そう、今、事務所に来ているのは私だけではないのだ。そんなこと、ネウロならきっと解っていたはずだ(魔界虫で)。
「おじさんたち、けいじさん?」
「おじ……うん、もうおじさんだな、俺……」
「おじさんじゃねーよっ! 探偵、何だよこの子……」
「けいじさんって、つよくてかっこいいんだよね!!」
きらきらと目を輝かせて、舌足らずに話しかけるちびネウロ。100%演技なのは解ってるんだけど……。

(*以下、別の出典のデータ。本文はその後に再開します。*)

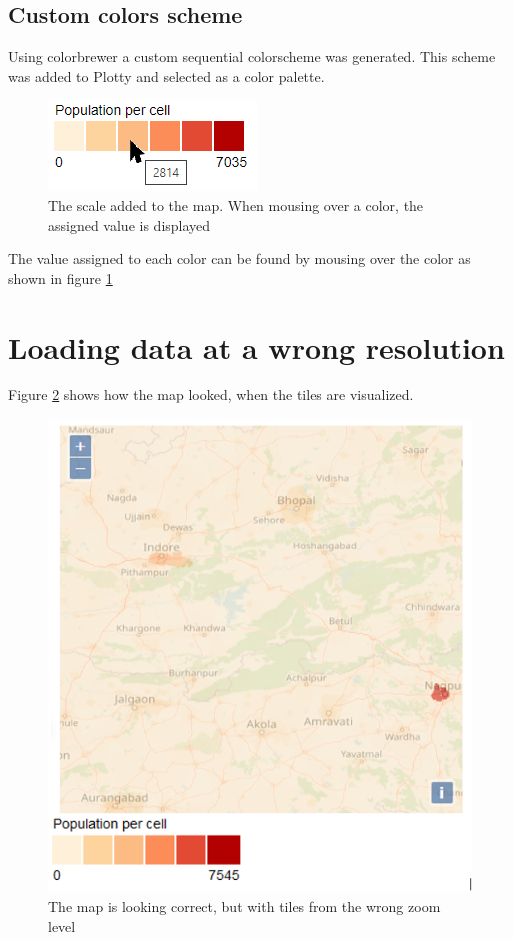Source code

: \subsection{Custom colors scheme}
Using colorbrewer a custom sequential colorscheme was generated. This scheme was added to Plotty and selected as a color palette. 

\begin{figure} [H]
	\centering
	\includegraphics[width=.4\textwidth]{Pictures/CScale}
	\caption{The scale added to the map. When mousing over a color, the assigned value is displayed}
	\label{CScale}
\end{figure}

The value assigned to each color can be found by mousing over the color as shown in figure \ref{CScale}


\section{Loading data at a wrong resolution}\label{PresentingBug}

Figure \ref{MapWithWrongResolution} shows how the map looked, when the tiles are visualized. 

\begin{figure} [H]
	\centering
	\includegraphics[width=.6\textwidth]{Pictures/MapWithWrongResolution}
	\caption{The map is looking correct, but with tiles from the wrong zoom level}
	\label{MapWithWrongResolution}
\end{figure}


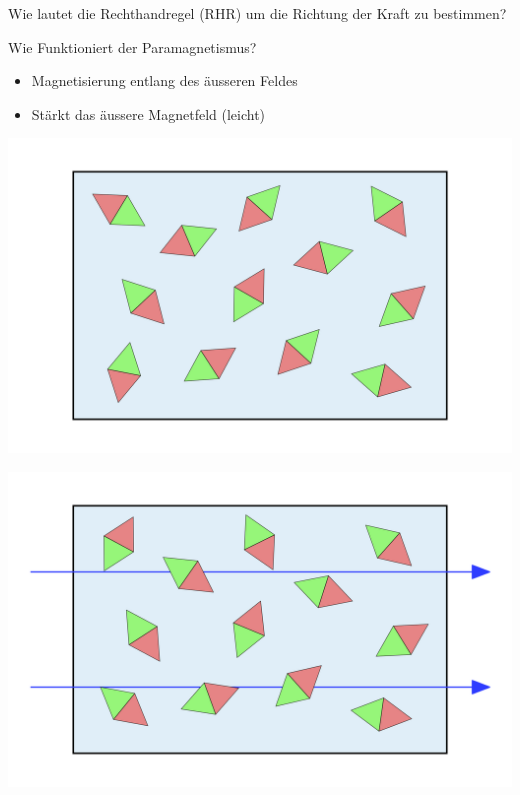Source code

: \begin{karte}{Wie lautet die Rechthandregel (RHR) um die Richtung der Kraft zu bestimmen?}
\begin{karte}{Wie Funktioniert der Paramagnetismus?}
	\begin{itemize}
		\item Magnetisierung entlang des äusseren Feldes
		\item Stärkt das äussere Magnetfeld (leicht)
	\end{itemize}
	\begin{center}
		\begin{minipage}{0.32\textwidth}
			\includegraphics[width=\textwidth]{pics/MS_Paramagnetismus_1.png} %
		\end{minipage}
		\begin{minipage}{0.32\textwidth}
			\includegraphics[width=\textwidth]{pics/MS_Paramagnetismus_2.png} %

\end{minipage}
\end{center}
\end{karte}
\end{karte}

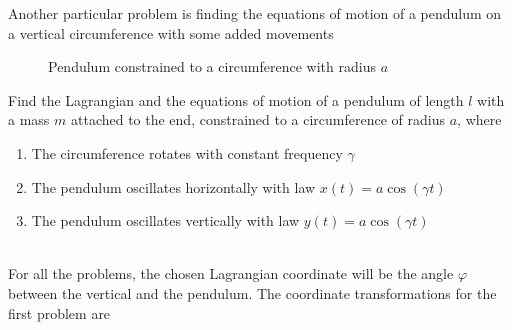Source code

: \documentclass[../admech.tex]{subfiles}
\begin{document}
\begin{exe}
	Another particular problem is finding the equations of motion of a pendulum on a vertical circumference with some added movements\\
	\begin{minipage}[c]{0.5\textwidth}
		\begin{figure}[H]
			\centering
			\caption{Pendulum constrained to a circumference with radius $a$}
			\label{fig:circpend}
		\end{figure}
	\end{minipage}
	\begin{minipage}[r]{0.5\textwidth}
		Find the Lagrangian and the equations of motion of a pendulum of length $l$ with a mass $m$ attached to the end, constrained to a circumference of radius $a$, where
		\begin{enumerate}
		\item The circumference rotates with constant frequency $\gamma$
		\item The pendulum oscillates horizontally with law $x(t)=a\cos(\gamma t)$
		\item The pendulum oscillates vertically with law $y(t)=a\cos(\gamma t)$
		\end{enumerate}
	\end{minipage}\\
	For all the problems, the chosen Lagrangian coordinate will be the angle $\varphi$ between the vertical and the pendulum. The coordinate transformations for the first problem are

\end{exe}
\end{document}
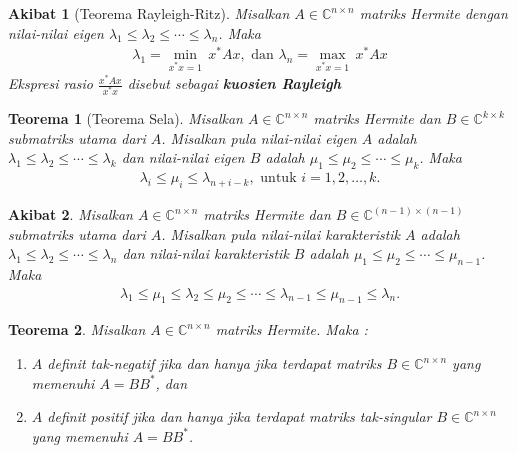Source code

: \documentclass[11pt,a4paper]{article}
\newcommand{\ds}{\displaystyle}
\theoremstyle{plain}
\newtheorem{theorem}{Teorema}[section]
\newtheorem{cor}{Akibat}[theorem]
\theoremstyle{definition}
\theoremstyle{remark}
\begin{document}
\begin{enumerate}
	
	\begin{bfseries}
		\begin{cor}[Teorema Rayleigh-Ritz]
			Misalkan $A\in \mathbb{C}^{n\times n}$ matriks Hermite dengan nilai-nilai eigen $\lambda_{1}\le \lambda_{2}\le \cdots\le \lambda_{n}$. Maka 
			\begin{align*}
			\ds \lambda_{1} = \min_{x^{\ast}x=1}\, x^{\ast}Ax , \text{ dan } \lambda_{n}= \max_{x^{\ast}x=1}\, x^{\ast}Ax
			\end{align*}
			Ekspresi rasio $\ds \frac{x^{\ast}Ax}{x^{\ast}x}$ disebut sebagai \textbf{kuosien Rayleigh}
		\end{cor}
	\end{bfseries}

	
	\begin{bfseries}
		\begin{theorem}[Teorema Sela]
			Misalkan $A\in \mathbb{C}^{n\times n}$ matriks Hermite dan $B\in \mathbb{C}^{k\times k}$ submatriks utama dari $A$. Misalkan pula nilai-nilai eigen $A$ adalah $\lambda_{1}\le \lambda_{2}\le \cdots\le \lambda_{k}$ dan nilai-nilai eigen $B$ adalah $\mu_{1}\le \mu_{2}\le \cdots\le \mu_{k}$. Maka 
			\begin{align*}
			\ds \lambda_{i}\leq \mu_{i}\leq \lambda_{n+i-k} , \text{ untuk } i=1,2,\ldots ,k.
			\end{align*}
		\end{theorem}
	\end{bfseries}

	\begin{bfseries}
		\begin{cor}
			Misalkan $A\in \mathbb{C}^{n\times n}$ matriks Hermite dan $B\in \mathbb{C}^{(n-1)\times (n-1)}$ submatriks utama dari $A$. Misalkan pula nilai-nilai karakteristik $A$ adalah $\lambda_{1}\le \lambda_{2}\le \cdots\le \lambda_{n}$ dan nilai-nilai karakteristik $B$ adalah $\mu_{1}\le \mu_{2}\le \cdots\le \mu_{n-1}$. Maka 
			\begin{align*}
			\ds \lambda_{1}\leq \mu_{1}\leq \lambda_{2}\leq \mu_{2}\leq \cdots \leq \lambda_{n-1} \leq \mu_{n-1} \leq \lambda_{n}.
			\end{align*}
		\end{cor}
	\end{bfseries}

	\begin{bfseries}
		\begin{theorem}
			Misalkan $A\in \mathbb{C}^{n\times n}$ matriks Hermite. Maka :
			\begin{enumerate}
				\item[(a)] $A$ definit tak-negatif jika dan hanya jika terdapat matriks $B\in \mathbb{C}^{n\times n}$ yang memenuhi $A=BB^{\ast}$, dan  
				\item[(b)] $A$ definit positif jika dan hanya jika terdapat matriks tak-singular $B\in \mathbb{C}^{n\times n}$ yang memenuhi $A=BB^{\ast}$. 
			\end{enumerate}
		\end{theorem}
	\end{bfseries}


\end{enumerate}
\end{document}
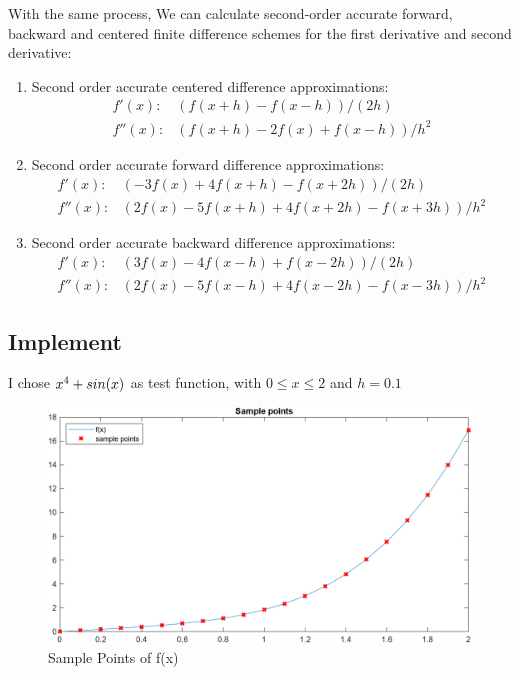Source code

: \documentclass[
	12pt, %
]{fphw}
\numberwithin{equation}{section}
\numberwithin{figure}{section}
\numberwithin{table}{section}
\begin{document}
With the same process, We can calculate second-order accurate forward, backward and centered finite difference
schemes for the first derivative and second derivative:
\begin{enumerate}
	\item Second order accurate centered difference approximations:
	      \begin{equation}
		      \begin{aligned}
			      f' (x):  & (f (x+h)-f (x-h)) /(2 h)        \\
			      f'' (x): & (f (x+h)-2 f (x)+f (x-h)) / h^2
		      \end{aligned}
	      \end{equation}
	\item Second order accurate forward difference approximations:
	      \begin{equation}
		      \begin{aligned}
			      f' (x):  & (-3 f (x)+4 f (x+h)-f (x+2 h)) / (2 h)          \\
			      f'' (x): & (2 f (x)-5 f (x+h)+4 f (x+2 h)-f (x+3 h)) / h^2
		      \end{aligned}
	      \end{equation}
	\item Second order accurate backward difference approximations:
	      \begin{equation}
		      \begin{aligned}
			      f' (x):  & (3 f (x)-4 f (x-h)+f (x-2 h)) / (2 h)           \\
			      f'' (x): & (2 f (x)-5 f (x-h)+4 f (x-2 h)-f (x-3 h)) / h^2
		      \end{aligned}
	      \end{equation}
\end{enumerate}

\subsection*{Implement}

I chose $x^4+\\sin(x)$ as test function, with $0\leq x \leq 2$ and $h=0.1$

\begin{figure}[h!]
	\centering
	\includegraphics[width=0.8\columnwidth]{img/sample_points.png} %
	\caption{Sample Points of f(x)}
	\label{fig:sample_points}
\end{figure}
\end{document}
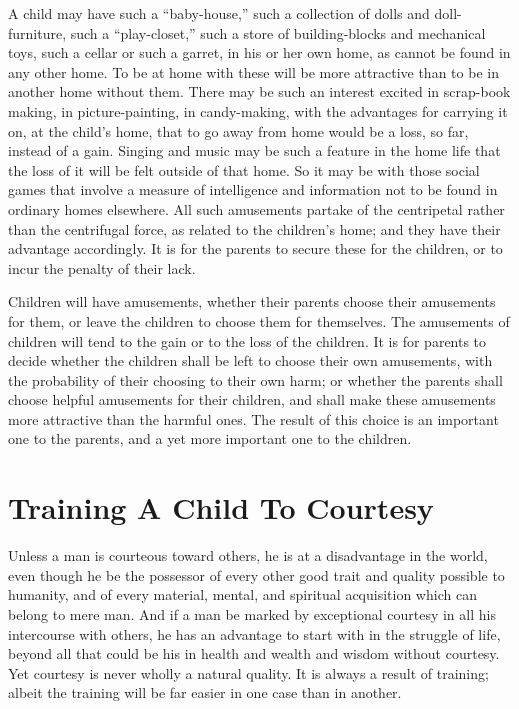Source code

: \documentclass[
]{book}
\begin{document}
A child may have such a ``baby-house,'' such a collection of dolls and doll-furniture, such a ``play-closet,'' such a store of building-blocks and mechanical toys, such a cellar or such a garret, in his or her own home, as cannot be found in any other home. To be at home with these will be more attractive than to be in another home without them. There may be such an interest excited in scrap-book making, in picture-painting, in candy-making, with the advantages for carrying it on, at the child's home, that to go away from home would be a loss, so far, instead of a gain. Singing and music may be such a feature in the home life that the loss of it will be felt outside of that home. So it may be with those social games that involve a measure of intelligence and information not to be found in ordinary homes elsewhere. All such amusements partake of the centripetal rather than the centrifugal force, as related to the children's home; and they have their advantage accordingly. It is for the parents to secure these for the children, or to incur the penalty of their lack.

Children will have amusements, whether their parents choose their amusements for them, or leave the children to choose them for themselves. The amusements of children will tend to the gain or to the loss of the children. It is for parents to decide whether the children shall be left to choose their own amusements, with the probability of their choosing to their own harm; or whether the parents shall choose helpful amusements for their children, and shall make these amusements more attractive than the harmful ones. The result of this choice is an important one to the parents, and a yet more important one to the children.

\hypertarget{training-a-child-to-courtesy}{%
\chapter{Training A Child To Courtesy}\label{training-a-child-to-courtesy}}

Unless a man is courteous toward others, he is at a disadvantage in the world, even though he be the possessor of every other good trait and quality possible to humanity, and of every material, mental, and spiritual acquisition which can belong to mere man. And if a man be marked by exceptional courtesy in all his intercourse with others, he has an advantage to start with in the struggle of life, beyond all that could be his in health and wealth and wisdom without courtesy. Yet courtesy is never wholly a natural quality. It is always a result of training; albeit the training will be far easier in one case than in another.
\end{document}
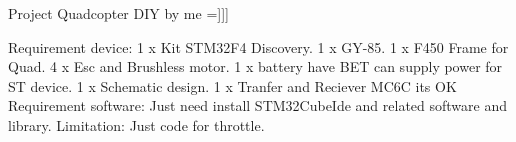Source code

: Project Quadcopter D\+IY by me =\mbox{]}\mbox{]}\mbox{]}

Requirement device\+: 1 x Kit S\+T\+M32\+F4 Discovery. 1 x G\+Y-\/85. 1 x F450 Frame for Quad. 4 x Esc and Brushless motor. 1 x battery have B\+ET can supply power for ST device. 1 x Schematic design. 1 x Tranfer and Reciever M\+C6C it\textquotesingle{}s OK Requirement software\+: Just need install S\+T\+M32\+Cube\+Ide and related software and library. Limitation\+: Just code for throttle.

「おう、強くて格好いいんだぞ! あと、俺はお兄さんだからな!」
案の定、調子に乗る石垣さん。隣で笹塚さんがちょっと呆れ顔だ。
しかし次の瞬間、笹塚さんのポーカーフェイスがあからさまに崩れた!!
「やこー、だっこ」
ちびネウロはひょいっと私の肩に掴まって自ら抱っこさせられにきて、私の胸に頬ずりしてきたのだ。
「ちょっ……や、そこ……」
「やぁらかくてきもちいいのだ」
上機嫌で胸に顔を埋めるちびネウロ。甘えてくる様に動揺を隠せない。
だけど、見てしまった。ふと顔を上げて振り返って、笹塚さん達に向かって真っ黒な笑顔を見せたのを!!
こいつ……子供の特権を利用して新たな嫌がらせをしたいだけだ!!
「ちょ、やめ……ぁ……」
笹塚さんは驚愕の表情で固まっていた。石垣さんはなにやらプレイだの何だの言い出した。
……無理もない。私が我慢できずに甘い声を出してしまうからだ。ネウロはわざと、私が感じるように胸に甘えてくるのだ。
「や、弥子ちゃん……話は、また今度で…いい、わ……」
「探偵、意外とマニアッ……」
「行くぞ、石垣」
そう言うと、光の速さで二人は事務所から出ていった。
その後のことなんか、もはや言うまでもない。